▸ WHAT TO DO:
Every entry in the data is to be written out exactly; no picture belongs in the copy.

▸ RECORDED INFORMATION:
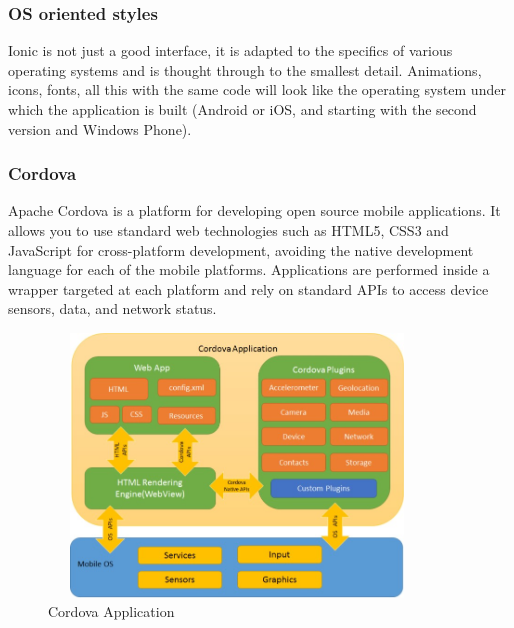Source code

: \subsubsection{OS oriented styles}
Ionic is not just a good interface, it is adapted to the specifics of various operating systems and is thought through to the smallest detail. Animations, icons, fonts, all this with the same code will look like the operating system under which the application is built (Android or iOS, and starting with the second version and Windows Phone).\cite{IonicOS}

\subsubsection{Cordova}
Apache Cordova is a platform for developing open source mobile applications. It allows you to use standard web technologies such as HTML5, CSS3 and JavaScript for cross-platform development, avoiding the native development language for each of the mobile platforms. Applications are performed inside a wrapper targeted at each platform and rely on standard APIs to access device sensors, data, and network status. \cite{Cordova}

\begin{figure}[h]
\centering
\includegraphics[width=10cm, height=7cm]{img/Cordova.jpg}
\caption{Cordova Application}
\end{figure}

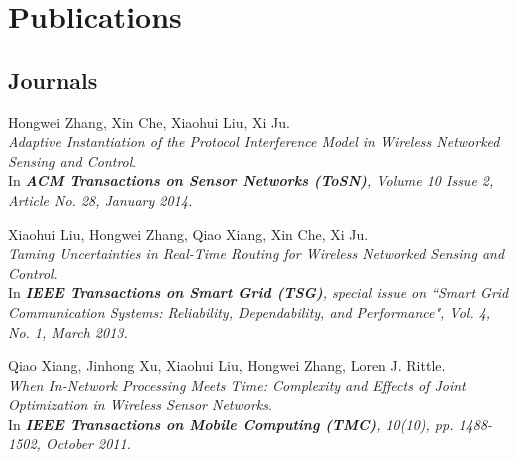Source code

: 
\section{Publications}
\subsection{Journals}
\begin{thebibliography}{3}
Hongwei Zhang, Xin Che, Xiaohui Liu, Xi Ju.
\\ \newblock \emph{Adaptive Instantiation of the Protocol Interference Model in Wireless Networked Sensing and Control}.
\\ \newblock In \emph{\textbf{ACM Transactions on Sensor Networks (ToSN)}, Volume 10 Issue 2, Article No. 28, January 2014.}

Xiaohui Liu, Hongwei Zhang, Qiao Xiang, Xin Che, Xi Ju.
\\ \newblock \emph{Taming Uncertainties in Real-Time Routing for Wireless Networked Sensing and Control}.
\\ \newblock In \emph{\textbf{IEEE Transactions on Smart Grid (TSG)}, special issue on “Smart Grid Communication Systems: Reliability, Dependability, and Performance", Vol. 4, No. 1, March 2013.}

Qiao Xiang, Jinhong Xu, Xiaohui Liu, Hongwei Zhang, Loren J. Rittle.
\\ \newblock \emph{When In-Network Processing Meets Time: Complexity and Effects of Joint Optimization in Wireless Sensor Networks}.
\\ \newblock In \emph{\textbf{IEEE Transactions on Mobile Computing (TMC)}, 10(10), pp. 1488-1502, October 2011.}

\end{thebibliography}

▸ RESPONSE TO THIS EXERCISE:
Source code

: \subsubsection{OS oriented styles}
Ionic is not just a good interface, it is adapted to the specifics of various operating systems and is thought through to the smallest detail. Animations, icons, fonts, all this with the same code will look like the operating system under which the application is built (Android or iOS, and starting with the second version and Windows Phone).\cite{IonicOS}

\subsubsection{Cordova}
Apache Cordova is a platform for developing open source mobile applications. It allows you to use standard web technologies such as HTML5, CSS3 and JavaScript for cross-platform development, avoiding the native development language for each of the mobile platforms. Applications are performed inside a wrapper targeted at each platform and rely on standard APIs to access device sensors, data, and network status. \cite{Cordova}

\begin{figure}[h]
\centering
\includegraphics[width=10cm, height=7cm]{img/Cordova.jpg}
\caption{Cordova Application}
\end{figure}

Source code

: 
\section{Publications}
\subsection{Journals}
\begin{thebibliography}{3}
Hongwei Zhang, Xin Che, Xiaohui Liu, Xi Ju.
\\ \newblock \emph{Adaptive Instantiation of the Protocol Interference Model in Wireless Networked Sensing and Control}.
\\ \newblock In \emph{\textbf{ACM Transactions on Sensor Networks (ToSN)}, Volume 10 Issue 2, Article No. 28, January 2014.}

Xiaohui Liu, Hongwei Zhang, Qiao Xiang, Xin Che, Xi Ju.
\\ \newblock \emph{Taming Uncertainties in Real-Time Routing for Wireless Networked Sensing and Control}.
\\ \newblock In \emph{\textbf{IEEE Transactions on Smart Grid (TSG)}, special issue on “Smart Grid Communication Systems: Reliability, Dependability, and Performance", Vol. 4, No. 1, March 2013.}

Qiao Xiang, Jinhong Xu, Xiaohui Liu, Hongwei Zhang, Loren J. Rittle.
\\ \newblock \emph{When In-Network Processing Meets Time: Complexity and Effects of Joint Optimization in Wireless Sensor Networks}.
\\ \newblock In \emph{\textbf{IEEE Transactions on Mobile Computing (TMC)}, 10(10), pp. 1488-1502, October 2011.}

\end{thebibliography}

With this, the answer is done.